O limite da obstrução parlamentar
Para o bem do livre debate, mudança foi menos gravosa.
Logo após a eleição de Arthur Lira (PP-AL) para a presidência da Câmara dos Deputados, parlamentares alinhados ao governo de Jair Bolsonaro começaram a articular mudanças no regimento interno da Casa com vista a limitar a atuação da oposição. A articulação, com o apoio ostensivo de Lira e do próprio Palácio do Planalto, frutificou. No dia 12 passado, a Câmara aprovou, por 337 votos a 110, o Projeto de Resolução 84/2019, de autoria do deputado Eli Borges (Solidariedade-to), que muda as regras de funcionamento das sessões legislativas e, na prática, reduz as ferramentas que compõem o chamado “kit obstrução”. A alteração regimental já está em vigor.

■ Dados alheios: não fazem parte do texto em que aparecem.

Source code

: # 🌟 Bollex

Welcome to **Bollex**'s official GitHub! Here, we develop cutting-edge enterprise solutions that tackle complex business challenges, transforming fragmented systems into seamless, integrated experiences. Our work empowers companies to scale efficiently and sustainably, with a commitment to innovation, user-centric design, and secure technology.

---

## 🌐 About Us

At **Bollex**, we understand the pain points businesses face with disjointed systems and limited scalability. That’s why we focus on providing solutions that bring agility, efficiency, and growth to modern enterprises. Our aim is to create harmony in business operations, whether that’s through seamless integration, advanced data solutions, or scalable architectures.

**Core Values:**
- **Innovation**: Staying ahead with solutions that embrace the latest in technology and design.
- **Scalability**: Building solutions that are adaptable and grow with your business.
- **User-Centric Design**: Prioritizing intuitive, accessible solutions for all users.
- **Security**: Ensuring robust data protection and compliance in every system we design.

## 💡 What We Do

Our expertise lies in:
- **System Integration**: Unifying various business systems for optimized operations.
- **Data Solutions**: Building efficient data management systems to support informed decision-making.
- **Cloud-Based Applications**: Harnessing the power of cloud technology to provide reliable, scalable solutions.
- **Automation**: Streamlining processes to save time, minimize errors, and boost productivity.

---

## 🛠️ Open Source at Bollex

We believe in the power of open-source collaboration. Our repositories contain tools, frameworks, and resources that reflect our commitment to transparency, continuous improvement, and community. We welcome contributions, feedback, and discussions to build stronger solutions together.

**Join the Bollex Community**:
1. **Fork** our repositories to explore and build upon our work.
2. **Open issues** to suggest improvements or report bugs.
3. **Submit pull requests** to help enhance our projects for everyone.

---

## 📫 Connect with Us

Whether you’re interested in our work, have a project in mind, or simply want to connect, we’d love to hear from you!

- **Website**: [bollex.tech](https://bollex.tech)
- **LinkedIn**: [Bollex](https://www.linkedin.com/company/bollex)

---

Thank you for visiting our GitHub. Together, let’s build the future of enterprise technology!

Para o bem do livre debate no Parlamento, atributo primordial em qualquer democracia saudável, o texto promulgado foi menos gravoso do que poderia ter sido caso prevalecesse o teor da proposta original dos deputados bolsonaristas, muito mais restritiva à atuação de parlamentares que hoje estão na oposição. É sempre bom lembrar que os assentos da situação e da oposição em um Parlamento são mutáveis. As regras para a atuação parlamentar, no entanto, devem ser perenes, além de privilegiar a livre manifestação de todos os representantes da sociedade. Afinal, não é outra a natureza de uma Câmara Baixa.
O vice-presidente da Câmara,
deputado Marcelo Ramos (PL-AM), foi incumbido por Lira de negociar um texto consensual, ao final aprovado, entre seus colegas alinhados ao governo e os da oposição. Assim, chegou-se a uma solução mais equilibrada, ainda que, ao fim e ao cabo, a atuação das minorias tenha, de fato, sido limitada.

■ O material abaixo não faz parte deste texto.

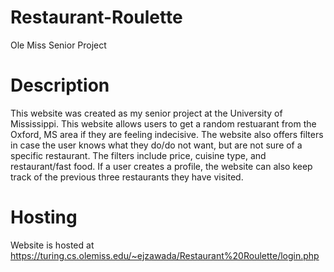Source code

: # Restaurant-Roulette
Ole Miss Senior Project

# Description
This website was created as my senior project at the University of Mississippi. This website allows users to get a random restuarant from the Oxford, MS area if they are feeling indecisive. The website also offers filters in case the user knows what they do/do not want, but are not sure of a specific restaurant. The filters include price, cuisine type, and restaurant/fast food. If a user creates a profile, the website can also keep track of the previous three restaurants they have visited.

# Hosting
Website is hosted at https://turing.cs.olemiss.edu/~ejzawada/Restaurant%20Roulette/login.php


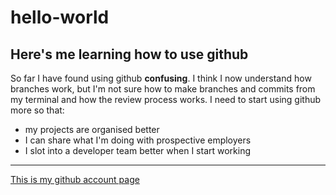 # hello-world
## Here's me learning how to use github
So far I have found using github **confusing**. I think I now understand how branches work, but I'm not sure how to make branches and commits from my terminal and how the review process works.
I need to start using github more so that:
- my projects are organised better
- I can share what I'm doing with prospective employers
- I slot into a developer team better when I start working
---
[This is my github account page](https://github.com/mapletoot)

Pelo novo texto regimental, não há mais limite de tempo para uma sessão legislativa. É prerrogativa do presidente da sessão estendê-la sempre que julgar necessário. Até então, cada sessão de votação tinha duração máxima de seis horas. Expirado
este prazo, uma nova sessão tinha de ser aberta, dando reinício a todo o rito parlamentar – verificação de quórum, abertura de tempo para articulações, orientação de bancadas pelos seus líderes, entre outras medidas. Não raro, os parlamentares que pretendiam retardar a aprovação de determinado projeto que julgavam ser prejudicial aos seus interesses ou aos de seus constituintes se ausentavam do plenário e, assim, impediam a deliberação por falta de quórum.
Após a mediação de Ramos, ficou acertado que uma sessão legislativa só poderá ser suspensa uma vez pelo prazo máximo de uma hora, após o qual será encerrada automaticamente e só poderá ser convocada para outro dia. Parlamentares da oposição receavam que as sessões pudessem ser retomadas a qualquer tempo, a depender da vontade do presidente da sessão.

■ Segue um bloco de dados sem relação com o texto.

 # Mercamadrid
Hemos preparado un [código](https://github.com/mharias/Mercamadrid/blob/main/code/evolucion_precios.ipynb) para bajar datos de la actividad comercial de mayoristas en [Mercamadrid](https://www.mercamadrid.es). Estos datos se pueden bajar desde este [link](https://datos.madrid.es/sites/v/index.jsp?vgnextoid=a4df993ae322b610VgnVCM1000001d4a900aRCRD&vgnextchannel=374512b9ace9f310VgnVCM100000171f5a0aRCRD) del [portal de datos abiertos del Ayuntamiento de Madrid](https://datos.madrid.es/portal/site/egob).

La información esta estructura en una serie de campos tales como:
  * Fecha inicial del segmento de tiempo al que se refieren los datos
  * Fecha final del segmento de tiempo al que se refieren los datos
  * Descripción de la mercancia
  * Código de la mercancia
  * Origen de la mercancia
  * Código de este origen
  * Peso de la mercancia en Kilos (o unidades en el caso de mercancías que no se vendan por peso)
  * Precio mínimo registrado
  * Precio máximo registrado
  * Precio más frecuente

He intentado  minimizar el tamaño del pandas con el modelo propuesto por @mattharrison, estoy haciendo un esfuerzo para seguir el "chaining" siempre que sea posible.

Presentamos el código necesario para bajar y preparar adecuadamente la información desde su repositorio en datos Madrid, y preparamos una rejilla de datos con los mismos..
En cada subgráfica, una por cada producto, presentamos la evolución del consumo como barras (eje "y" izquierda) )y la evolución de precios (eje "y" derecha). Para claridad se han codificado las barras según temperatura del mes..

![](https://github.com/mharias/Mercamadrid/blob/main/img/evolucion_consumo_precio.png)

“A modernização do regimento interno vai qualificar o debate e aumentar – ao invés de diminuir – o tempo de discussão das matérias. Mas, simultaneamente, irá impedir a banalização da obstrução, um legítimo direito das minorias”, escreveu Arthur Lira no Twitter. De fato, uma coisa é “modernizar” as regras das sessões legislativas; outra, muito distinta, é cercear a livre manifestação da oposição. As obstruções são um instrumento indispensável para que as minorias parlamentares tenham voz no debate democrático e, afinal, na alternância no poder.
Outra mudança aprovada – e ponto mais controvertido do Projeto de Resolução – é o fim dos requerimentos de retirada de pauta em uma mesma sessão, ou de adiamento dos debates, quando o plenário aprovar a urgência de determinado projeto. Parlamentares da oposição, como Ivan Valente (PSOLSP), viram na medida uma ação para silenciar opiniões contrárias aos interesses do Palácio do Planalto. “Em vinte anos de mandato, este é o maior golpe (que vejo) contra a minoria parlamentar, um atentado contra a democracia interna (da Câmara)”, disse o parlamentar.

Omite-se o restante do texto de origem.